Accountability for past crimes, and justice to all irrespective of one’s status, rank and wealth are the crying needs of the country today. That was embedded in Aragalaya’s call for systemic change and is being echoed in Geneva. With regard to justice, Minister AS may well be reminded of the popular concept of “circle of justice”, which was widely in vogue in pre-modern states of the Ottoman Empire, and received its poetic version from the writings of the Ottoman writer Kinalizade of 16th century. It is worth quoting one version of it:
“The world is a garden, hedged in by sovereignty
Sovereignty is lordship, preserved by law
Law is administration, governed by king
The king is shepherd, supported by the army
The army are soldiers, fed by money
Money is revenue, gathered by the people
The people are servants, subjected by justice
Justice is happiness, the well-being of the world.”
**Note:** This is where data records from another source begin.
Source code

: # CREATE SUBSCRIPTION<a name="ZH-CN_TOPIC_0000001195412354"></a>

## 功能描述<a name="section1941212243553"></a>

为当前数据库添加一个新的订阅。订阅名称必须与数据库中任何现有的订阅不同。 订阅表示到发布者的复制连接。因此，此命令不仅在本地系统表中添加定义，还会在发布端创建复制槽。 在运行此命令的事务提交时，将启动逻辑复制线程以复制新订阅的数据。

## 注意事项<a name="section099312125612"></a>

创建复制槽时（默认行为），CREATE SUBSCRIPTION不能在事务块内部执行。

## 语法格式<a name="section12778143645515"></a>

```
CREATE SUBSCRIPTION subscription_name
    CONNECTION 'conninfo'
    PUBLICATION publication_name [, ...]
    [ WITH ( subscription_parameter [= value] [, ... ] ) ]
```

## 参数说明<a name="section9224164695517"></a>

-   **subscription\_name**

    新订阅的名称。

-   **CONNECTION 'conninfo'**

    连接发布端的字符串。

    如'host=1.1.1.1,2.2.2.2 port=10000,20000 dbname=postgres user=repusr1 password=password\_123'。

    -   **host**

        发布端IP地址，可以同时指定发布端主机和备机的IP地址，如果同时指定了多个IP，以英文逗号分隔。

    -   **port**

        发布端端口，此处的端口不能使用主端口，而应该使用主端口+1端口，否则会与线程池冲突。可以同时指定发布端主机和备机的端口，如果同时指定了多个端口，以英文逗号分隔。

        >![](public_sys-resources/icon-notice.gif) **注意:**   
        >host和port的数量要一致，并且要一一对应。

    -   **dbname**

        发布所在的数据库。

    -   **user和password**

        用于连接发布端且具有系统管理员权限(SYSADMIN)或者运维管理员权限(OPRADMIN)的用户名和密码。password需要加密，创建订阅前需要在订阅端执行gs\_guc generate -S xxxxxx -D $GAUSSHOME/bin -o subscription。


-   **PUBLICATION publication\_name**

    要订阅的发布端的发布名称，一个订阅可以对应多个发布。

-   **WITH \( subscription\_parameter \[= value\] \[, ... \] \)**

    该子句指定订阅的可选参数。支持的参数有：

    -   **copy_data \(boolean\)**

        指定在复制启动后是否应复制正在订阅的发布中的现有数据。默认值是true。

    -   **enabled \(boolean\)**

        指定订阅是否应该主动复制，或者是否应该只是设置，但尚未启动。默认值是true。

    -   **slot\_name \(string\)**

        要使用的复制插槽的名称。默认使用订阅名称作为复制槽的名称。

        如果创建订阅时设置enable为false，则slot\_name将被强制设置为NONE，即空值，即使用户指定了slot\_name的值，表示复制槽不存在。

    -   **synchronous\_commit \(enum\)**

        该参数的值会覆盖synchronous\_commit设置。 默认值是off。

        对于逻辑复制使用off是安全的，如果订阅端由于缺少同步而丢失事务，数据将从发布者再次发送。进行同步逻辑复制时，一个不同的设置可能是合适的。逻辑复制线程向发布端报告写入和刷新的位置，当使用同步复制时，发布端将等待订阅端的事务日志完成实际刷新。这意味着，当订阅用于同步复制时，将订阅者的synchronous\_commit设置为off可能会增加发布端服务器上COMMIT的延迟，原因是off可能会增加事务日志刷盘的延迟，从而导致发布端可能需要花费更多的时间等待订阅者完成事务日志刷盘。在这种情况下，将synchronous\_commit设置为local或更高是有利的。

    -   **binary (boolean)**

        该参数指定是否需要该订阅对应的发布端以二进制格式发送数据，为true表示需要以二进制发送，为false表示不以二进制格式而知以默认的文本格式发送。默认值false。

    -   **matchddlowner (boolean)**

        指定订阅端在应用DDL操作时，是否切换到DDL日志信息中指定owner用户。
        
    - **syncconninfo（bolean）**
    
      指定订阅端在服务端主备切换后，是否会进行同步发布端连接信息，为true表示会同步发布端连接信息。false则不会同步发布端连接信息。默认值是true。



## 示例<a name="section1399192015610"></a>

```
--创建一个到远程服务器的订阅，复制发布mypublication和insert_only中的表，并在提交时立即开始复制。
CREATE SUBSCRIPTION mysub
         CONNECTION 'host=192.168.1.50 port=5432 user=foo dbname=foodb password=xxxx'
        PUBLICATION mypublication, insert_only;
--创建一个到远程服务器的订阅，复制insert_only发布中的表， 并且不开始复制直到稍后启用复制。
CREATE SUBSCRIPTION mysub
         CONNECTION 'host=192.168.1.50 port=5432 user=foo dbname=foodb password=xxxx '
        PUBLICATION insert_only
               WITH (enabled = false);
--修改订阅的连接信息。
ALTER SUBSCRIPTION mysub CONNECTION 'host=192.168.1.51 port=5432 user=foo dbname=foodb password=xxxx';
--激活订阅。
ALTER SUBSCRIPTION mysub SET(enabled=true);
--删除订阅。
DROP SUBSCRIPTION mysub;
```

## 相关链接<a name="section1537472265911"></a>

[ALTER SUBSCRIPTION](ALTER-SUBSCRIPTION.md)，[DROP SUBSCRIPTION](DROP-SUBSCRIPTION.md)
It is justice in every sector of governance, including economic welfare and distribution, that the people of Sri Lanka are demanding from their leaders. They had been denied of it, and they feel that they had been cheated and thrown into abject poverty, because of their leaders’ uncontrolled avarice, corruption, authoritarianism and injustice. RW’s presidency is proving to be a replica of GR’s presidency with all its authoritarian trappings, but with an IMF designed economic program, which is also not going to make life comfortable at least for the next two years. In addition to hardship imposed by IMF strictures there would be additional ones flowing from a world economy struggling with supply shortages and inflation.
Given this context, the presentation by AS and his entourage in Geneva lacks substance and is no more than an attempt to extricate the Rajapaksa regime and its current guardian RW from worldwide condemnation. But the world cannot be fooled any more. The diasporic communities are well equipped with hard facts and they are working behind the scene to effect a change in their homeland. If status quo continues after Geneva, the next phase of Aragalaya is destined to have world opinion on its side.
(The writer is attached to Murdoch Business School, Murdoch University, Western Australia.)